17 de junio 2003 - 00:00

Fallido show de homenaje al tango

«Divino Tango». Prod., guión, coreografía, y dir. gral.: A. Marín y P. Ruggieri. Con el Sexteto del Angel, dirigido por R. Gaich y el Ballet Pampeano. (Teatro Margarita Xirgú, de viernes a domingos.)


"Divino Tango", una creación y producción de los bailarines centrales del espectáculo, propone, según sus responsables, «una mirada distinta sobre nuestro baile y nuestra música ciudadana». Hasta allí, un intento elogiable. Concretamente, el objetivo de Alba Marín y Pablo Ruggieri era resignificar el tango mezclando la danza rioplatense con los elementos del baile contemporáneo y clásico, cambiar los sonidos instrumentales planteando un estilo más cercano a nuestro tiempo, poner en la mezcla de lo visual con lo sonoroel centro de atención.

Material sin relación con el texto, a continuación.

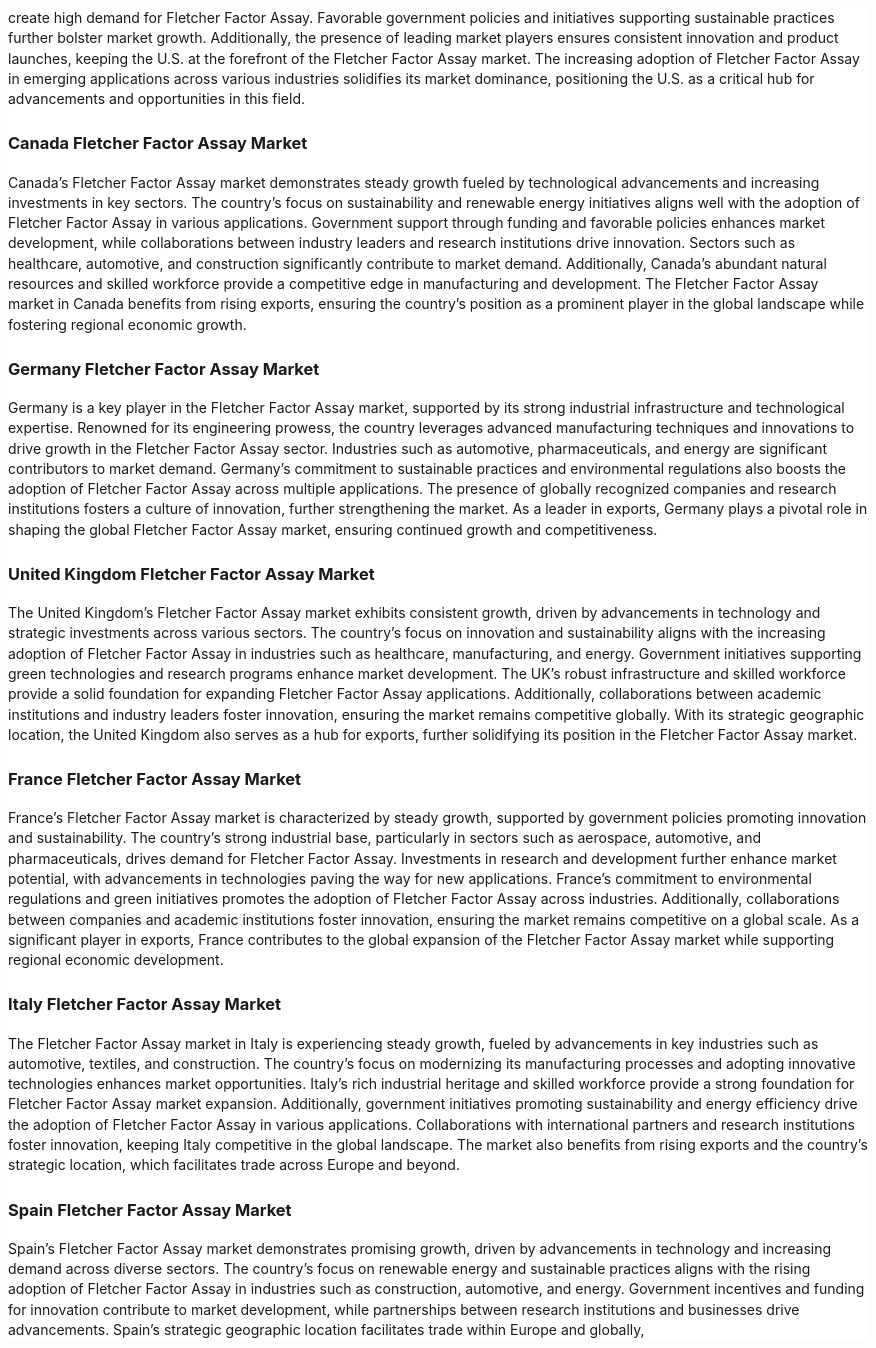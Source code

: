 create high demand for Fletcher Factor Assay. Favorable government policies and initiatives supporting sustainable practices further bolster market growth. Additionally, the presence of leading market players ensures consistent innovation and product launches, keeping the U.S. at the forefront of the Fletcher Factor Assay market. The increasing adoption of Fletcher Factor Assay in emerging applications across various industries solidifies its market dominance, positioning the U.S. as a critical hub for advancements and opportunities in this field.</p><h3>Canada Fletcher Factor Assay Market</h3><p>Canada&rsquo;s Fletcher Factor Assay market demonstrates steady growth fueled by technological advancements and increasing investments in key sectors. The country&rsquo;s focus on sustainability and renewable energy initiatives aligns well with the adoption of Fletcher Factor Assay in various applications. Government support through funding and favorable policies enhances market development, while collaborations between industry leaders and research institutions drive innovation. Sectors such as healthcare, automotive, and construction significantly contribute to market demand. Additionally, Canada&rsquo;s abundant natural resources and skilled workforce provide a competitive edge in manufacturing and development. The Fletcher Factor Assay market in Canada benefits from rising exports, ensuring the country&rsquo;s position as a prominent player in the global landscape while fostering regional economic growth.</p><h3>Germany Fletcher Factor Assay Market</h3><p>Germany is a key player in the Fletcher Factor Assay market, supported by its strong industrial infrastructure and technological expertise. Renowned for its engineering prowess, the country leverages advanced manufacturing techniques and innovations to drive growth in the Fletcher Factor Assay sector. Industries such as automotive, pharmaceuticals, and energy are significant contributors to market demand. Germany&rsquo;s commitment to sustainable practices and environmental regulations also boosts the adoption of Fletcher Factor Assay across multiple applications. The presence of globally recognized companies and research institutions fosters a culture of innovation, further strengthening the market. As a leader in exports, Germany plays a pivotal role in shaping the global Fletcher Factor Assay market, ensuring continued growth and competitiveness.</p><h3>United Kingdom Fletcher Factor Assay Market</h3><p>The United Kingdom&rsquo;s Fletcher Factor Assay market exhibits consistent growth, driven by advancements in technology and strategic investments across various sectors. The country&rsquo;s focus on innovation and sustainability aligns with the increasing adoption of Fletcher Factor Assay in industries such as healthcare, manufacturing, and energy. Government initiatives supporting green technologies and research programs enhance market development. The UK&rsquo;s robust infrastructure and skilled workforce provide a solid foundation for expanding Fletcher Factor Assay applications. Additionally, collaborations between academic institutions and industry leaders foster innovation, ensuring the market remains competitive globally. With its strategic geographic location, the United Kingdom also serves as a hub for exports, further solidifying its position in the Fletcher Factor Assay market.</p><h3>France Fletcher Factor Assay Market</h3><p>France&rsquo;s Fletcher Factor Assay market is characterized by steady growth, supported by government policies promoting innovation and sustainability. The country&rsquo;s strong industrial base, particularly in sectors such as aerospace, automotive, and pharmaceuticals, drives demand for Fletcher Factor Assay. Investments in research and development further enhance market potential, with advancements in technologies paving the way for new applications. France&rsquo;s commitment to environmental regulations and green initiatives promotes the adoption of Fletcher Factor Assay across industries. Additionally, collaborations between companies and academic institutions foster innovation, ensuring the market remains competitive on a global scale. As a significant player in exports, France contributes to the global expansion of the Fletcher Factor Assay market while supporting regional economic development.</p><h3>Italy Fletcher Factor Assay Market</h3><p>The Fletcher Factor Assay market in Italy is experiencing steady growth, fueled by advancements in key industries such as automotive, textiles, and construction. The country&rsquo;s focus on modernizing its manufacturing processes and adopting innovative technologies enhances market opportunities. Italy&rsquo;s rich industrial heritage and skilled workforce provide a strong foundation for Fletcher Factor Assay market expansion. Additionally, government initiatives promoting sustainability and energy efficiency drive the adoption of Fletcher Factor Assay in various applications. Collaborations with international partners and research institutions foster innovation, keeping Italy competitive in the global landscape. The market also benefits from rising exports and the country&rsquo;s strategic location, which facilitates trade across Europe and beyond.</p><h3>Spain Fletcher Factor Assay Market</h3><p>Spain&rsquo;s Fletcher Factor Assay market demonstrates promising growth, driven by advancements in technology and increasing demand across diverse sectors. The country&rsquo;s focus on renewable energy and sustainable practices aligns with the rising adoption of Fletcher Factor Assay in industries such as construction, automotive, and energy. Government incentives and funding for innovation contribute to market development, while partnerships between research institutions and businesses drive advancements. Spain&rsquo;s strategic geographic location facilitates trade within Europe and globally,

Pero poco de todo esto se logra, porque tanto a ellos como al resto de los bailarines que integran el espectáculo le faltan la base y la «mugre» imprescindibles, la artificiosidad de las coreografías y la puesta no condicen con la escasez de recursos de producción, las luces son de una gran pobreza técnica y creativa, lo mismo que el vestuario, el grupo instrumental dirigido por Rubén Gaich -que pretende sonar «moderno»- se pierde en un sonido desprolijo y en las dubitativas afinaciones de su violinista Adalberto Cornejo, y el cantante Juan Carlos Corso, de buen timbre gardeliano, escucha poco a los músicos y está siempre medio compás adelantado. En definitiva, a Marín y Ruggieri no les dieron ni sus herramientas coreográficas ni sus posibilidades económicas para encabezar esta revista musical tanguera que sólo a ratos (el cuadro de los pescadores con la aparición de la sirena; el de los oficinistas sobre música de Piazzolla y Mores) alcanza algún grado de vuelo. El resto, no pasa de ser una revista más sobre clásicos de tango en la que hay, justamente, poco tango. R.S.